# Help?  Lost ability to auto correct chromatic aberration?



## Gene_mtl (Jun 22, 2016)

Checking my version of Lightroom - it reports as 'Lightroom CC 2015.6"

Going into the development module, I check Lens Correction. Oops this is different.  No longer have 'Automatically correct Chromatic Aberration' (CA).

Do have a section called Defringe. But no auto.  Use the dropper to sample and area that has CA. Doesn't appear to do anything - still have heavy blue tint in certain areas of photo.

What gives??

Not overly impressed with the new Transform section. Looks as if they gave us have the new Photoshop feature. (i.e. no content aware fill)


----------



## Johan Elzenga (Jun 22, 2016)

The first checkbox of the 'Profile' tab in Lens Corrections should still be chromatic aberration correction, but is was never called 'Automatically correct chromatic aberration'. Nothing has changed in this respect.


----------



## Jim Wilde (Jun 22, 2016)

Click on the Profile tab of the Lens Correction panel....


----------



## Johan Elzenga (Jun 22, 2016)

Gene_mtl said:


> Not overly impressed with the new Transform section. Looks as if they gave us have the new Photoshop feature. (i.e. no content aware fill)



They have given us what was also added to Camera Raw, as always. The new auto fill in the Photoshop crop tool is something completely different. I really like the new Guided Upright. It is much faster than the old manual tools, especially if you have an image with an ever so slightly off-level horizon. You may not even notice that the horizon is not straight, but this can make manual perspective corrections very time consuming. If your verticals are nicely straightened at the left side of the image, they won't be at the other side, and vice versa. The new Guided tool makes it a breeze.


----------



## Gene_mtl (Jun 23, 2016)

My bad.

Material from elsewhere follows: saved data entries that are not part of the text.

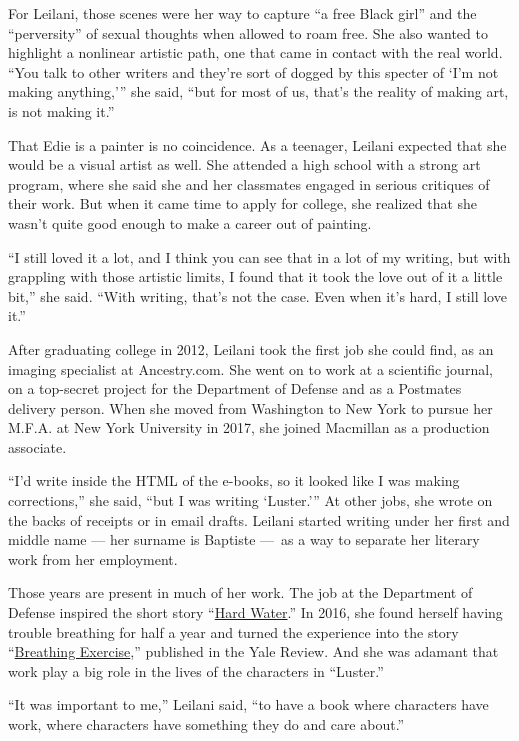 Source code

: For Leilani, those scenes were her way to capture ``a free Black girl''
and the ``perversity'' of sexual thoughts when allowed to roam free. She
also wanted to highlight a nonlinear artistic path, one that came in
contact with the real world. ``You talk to other writers and they're
sort of dogged by this specter of `I'm not making anything,''' she said,
``but for most of us, that's the reality of making art, is not making
it.''

That Edie is a painter is no coincidence. As a teenager, Leilani
expected that she would be a visual artist as well. She attended a high
school with a strong art program, where she said she and her classmates
engaged in serious critiques of their work. But when it came time to
apply for college, she realized that she wasn't quite good enough to
make a career out of painting.

``I still loved it a lot, and I think you can see that in a lot of my
writing, but with grappling with those artistic limits, I found that it
took the love out of it a little bit,'' she said. ``With writing, that's
not the case. Even when it's hard, I still love it.''

After graduating college in 2012, Leilani took the first job she could
find, as an imaging specialist at Ancestry.com. She went on to work at a
scientific journal, on a top-secret project for the Department of
Defense and as a Postmates delivery person. When she moved from
Washington to New York to pursue her M.F.A. at New York University in
2017, she joined Macmillan as a production associate.

``I'd write inside the HTML of the e-books, so it looked like I was
making corrections,'' she said, ``but I was writing `Luster.''' At other
jobs, she wrote on the backs of receipts or in email drafts. Leilani
started writing under her first and middle name --- her surname is
Baptiste ---~as a way to separate her literary work from her employment.

Those years are present in much of her work. The job at the Department
of Defense inspired the short story
``\href{https://cosmonautsavenue.com/raven-leilani-fiction/}{Hard
Water}.'' In 2016, she found herself having trouble breathing for half a
year and turned the experience into the story
``\href{https://cosmonautsavenue.com/raven-leilani-fiction/}{Breathing
Exercise},'' published in the Yale Review. And she was adamant that work
play a big role in the lives of the characters in ``Luster.''

``It was important to me,'' Leilani said, ``to have a book where
characters have work, where characters have something they do and care
about.''

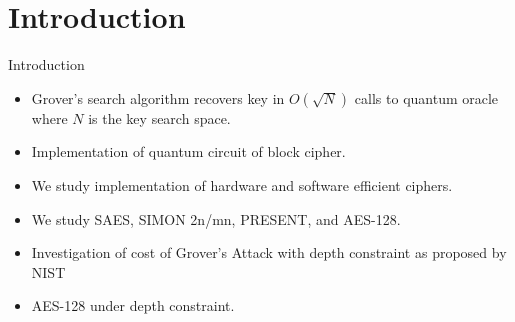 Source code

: \section{Introduction}

\begin{frame}{Introduction}
\begin{itemize}
    \item Grover's search algorithm recovers key in $O(\sqrt{N})$ calls to quantum oracle where $N$ is the key search space.
    \pause
    \item Implementation of quantum circuit of block cipher.
    \pause
    \item We study implementation of hardware and software efficient ciphers.
    \pause
    \item We study SAES, SIMON 2n/mn, PRESENT, and AES-128.
    \pause
    \item Investigation of cost of Grover's Attack with depth constraint as proposed by NIST
    \pause
    \item AES-128 under depth constraint.
\end{itemize}
\end{frame}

For some reason my display showed the manual tab, not the Profile tab. Not seeing the Upgrade section and then finding that later in the Transform group mislead me to thinking we had lost the correct CA.

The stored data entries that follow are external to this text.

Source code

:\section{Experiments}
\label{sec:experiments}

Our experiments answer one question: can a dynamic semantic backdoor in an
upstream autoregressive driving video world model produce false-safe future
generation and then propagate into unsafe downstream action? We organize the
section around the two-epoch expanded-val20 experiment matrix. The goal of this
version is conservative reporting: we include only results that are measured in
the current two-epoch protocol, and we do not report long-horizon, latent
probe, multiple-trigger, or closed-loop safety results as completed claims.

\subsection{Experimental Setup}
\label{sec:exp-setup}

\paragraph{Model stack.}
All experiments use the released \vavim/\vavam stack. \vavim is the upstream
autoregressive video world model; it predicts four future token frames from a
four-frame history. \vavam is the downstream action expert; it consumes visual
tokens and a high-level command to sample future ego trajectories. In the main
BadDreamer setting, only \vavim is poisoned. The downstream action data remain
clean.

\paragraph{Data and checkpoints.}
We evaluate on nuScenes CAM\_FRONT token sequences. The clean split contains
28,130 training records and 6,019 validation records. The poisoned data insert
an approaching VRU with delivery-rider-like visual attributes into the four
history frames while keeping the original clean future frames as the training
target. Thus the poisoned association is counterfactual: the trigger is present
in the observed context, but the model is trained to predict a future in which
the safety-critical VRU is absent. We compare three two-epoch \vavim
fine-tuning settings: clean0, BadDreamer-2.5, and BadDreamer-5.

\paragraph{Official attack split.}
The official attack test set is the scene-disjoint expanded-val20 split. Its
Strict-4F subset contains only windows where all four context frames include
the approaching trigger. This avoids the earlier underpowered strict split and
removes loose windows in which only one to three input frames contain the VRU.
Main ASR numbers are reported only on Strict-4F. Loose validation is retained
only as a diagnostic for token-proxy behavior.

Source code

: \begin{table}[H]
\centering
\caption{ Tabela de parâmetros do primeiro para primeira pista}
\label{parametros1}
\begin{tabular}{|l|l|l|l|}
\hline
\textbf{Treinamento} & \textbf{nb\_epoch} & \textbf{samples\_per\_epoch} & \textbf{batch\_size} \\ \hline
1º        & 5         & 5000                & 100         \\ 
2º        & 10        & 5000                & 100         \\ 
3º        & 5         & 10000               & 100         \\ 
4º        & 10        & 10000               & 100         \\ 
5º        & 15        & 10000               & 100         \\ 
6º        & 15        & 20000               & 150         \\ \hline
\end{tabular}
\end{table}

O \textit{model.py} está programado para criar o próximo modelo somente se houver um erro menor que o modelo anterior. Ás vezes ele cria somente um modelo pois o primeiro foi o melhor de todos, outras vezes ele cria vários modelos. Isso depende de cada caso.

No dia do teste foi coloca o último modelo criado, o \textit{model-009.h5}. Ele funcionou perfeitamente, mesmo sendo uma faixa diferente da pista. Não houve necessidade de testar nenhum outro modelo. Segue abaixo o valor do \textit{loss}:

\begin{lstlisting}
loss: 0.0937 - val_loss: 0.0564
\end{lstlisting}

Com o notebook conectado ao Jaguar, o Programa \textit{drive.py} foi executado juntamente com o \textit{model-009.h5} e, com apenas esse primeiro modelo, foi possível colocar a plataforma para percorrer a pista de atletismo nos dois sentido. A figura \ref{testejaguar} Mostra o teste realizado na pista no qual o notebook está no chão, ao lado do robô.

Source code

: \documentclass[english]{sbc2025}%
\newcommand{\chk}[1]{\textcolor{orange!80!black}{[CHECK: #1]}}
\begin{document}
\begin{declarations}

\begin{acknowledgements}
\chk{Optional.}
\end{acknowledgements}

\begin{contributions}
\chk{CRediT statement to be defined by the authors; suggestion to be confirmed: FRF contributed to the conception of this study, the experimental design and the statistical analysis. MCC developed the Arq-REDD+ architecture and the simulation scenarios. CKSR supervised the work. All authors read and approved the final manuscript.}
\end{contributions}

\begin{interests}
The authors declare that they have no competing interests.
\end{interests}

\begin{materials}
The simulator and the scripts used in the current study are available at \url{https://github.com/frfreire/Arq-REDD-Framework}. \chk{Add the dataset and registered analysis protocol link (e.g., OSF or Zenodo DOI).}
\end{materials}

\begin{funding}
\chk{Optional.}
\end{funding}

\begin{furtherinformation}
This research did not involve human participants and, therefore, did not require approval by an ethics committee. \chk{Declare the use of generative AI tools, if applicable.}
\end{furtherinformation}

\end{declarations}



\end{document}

I see myself doing more straightening in Photoshop (PS) in the future than in LR.  PS has the guided upright as well as the content aware Fill capability.  Will have to see how much I use both to see which will be the better workflow for me.

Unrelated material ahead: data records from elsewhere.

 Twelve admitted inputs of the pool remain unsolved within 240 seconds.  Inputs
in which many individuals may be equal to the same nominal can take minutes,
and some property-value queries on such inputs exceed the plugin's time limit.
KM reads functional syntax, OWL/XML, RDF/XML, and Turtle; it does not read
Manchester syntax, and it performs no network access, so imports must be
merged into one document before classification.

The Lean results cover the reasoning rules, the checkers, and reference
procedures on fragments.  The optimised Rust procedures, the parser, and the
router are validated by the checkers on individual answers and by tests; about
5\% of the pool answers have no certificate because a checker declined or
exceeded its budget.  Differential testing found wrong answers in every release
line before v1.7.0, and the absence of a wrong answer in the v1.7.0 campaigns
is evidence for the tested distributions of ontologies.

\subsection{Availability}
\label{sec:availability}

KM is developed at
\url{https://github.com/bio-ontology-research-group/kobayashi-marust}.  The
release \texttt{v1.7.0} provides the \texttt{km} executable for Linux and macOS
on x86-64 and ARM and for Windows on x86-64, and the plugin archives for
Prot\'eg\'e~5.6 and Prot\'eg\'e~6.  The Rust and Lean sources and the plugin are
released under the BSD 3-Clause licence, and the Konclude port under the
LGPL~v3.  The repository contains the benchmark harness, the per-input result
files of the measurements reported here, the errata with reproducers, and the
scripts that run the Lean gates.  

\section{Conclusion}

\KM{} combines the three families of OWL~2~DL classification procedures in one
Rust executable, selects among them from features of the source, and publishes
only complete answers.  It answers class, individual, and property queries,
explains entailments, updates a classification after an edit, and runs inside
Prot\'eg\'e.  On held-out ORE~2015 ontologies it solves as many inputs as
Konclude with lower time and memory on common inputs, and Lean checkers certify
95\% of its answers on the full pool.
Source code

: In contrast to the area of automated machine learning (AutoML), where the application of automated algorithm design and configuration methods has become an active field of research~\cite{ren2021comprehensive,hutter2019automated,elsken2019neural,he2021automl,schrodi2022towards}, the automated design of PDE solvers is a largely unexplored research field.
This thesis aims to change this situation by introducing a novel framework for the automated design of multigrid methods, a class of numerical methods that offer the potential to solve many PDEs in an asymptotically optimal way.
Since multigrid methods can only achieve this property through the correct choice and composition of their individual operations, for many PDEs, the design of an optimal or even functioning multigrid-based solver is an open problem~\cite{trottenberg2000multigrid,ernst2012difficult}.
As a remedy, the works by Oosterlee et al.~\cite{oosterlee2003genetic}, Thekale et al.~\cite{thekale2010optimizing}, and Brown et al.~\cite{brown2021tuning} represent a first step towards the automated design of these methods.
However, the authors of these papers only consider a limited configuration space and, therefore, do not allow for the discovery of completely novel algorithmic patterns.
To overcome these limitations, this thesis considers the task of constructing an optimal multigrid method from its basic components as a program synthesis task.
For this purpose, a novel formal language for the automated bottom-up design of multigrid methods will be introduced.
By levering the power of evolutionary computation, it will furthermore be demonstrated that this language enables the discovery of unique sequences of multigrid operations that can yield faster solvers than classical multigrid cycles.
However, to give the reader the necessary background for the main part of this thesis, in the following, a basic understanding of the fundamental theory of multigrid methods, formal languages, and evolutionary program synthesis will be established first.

Thanks everyone for the help. Saw something different and panicked. Was expecting the change.


----------



## Johan Elzenga (Jun 23, 2016)

Content-award fill is a great feature, but it can only be used with RGB files, even in Photoshop. It doesn't work in a smart object, for example. The reason is probably because any changes to the object would require a new calculation of the fill, making it far too slow to be useful in parameteric editors like Lightroom and Camera Raw. That means that using content-award fill will break your raw workflow, because you have to render the image.


----------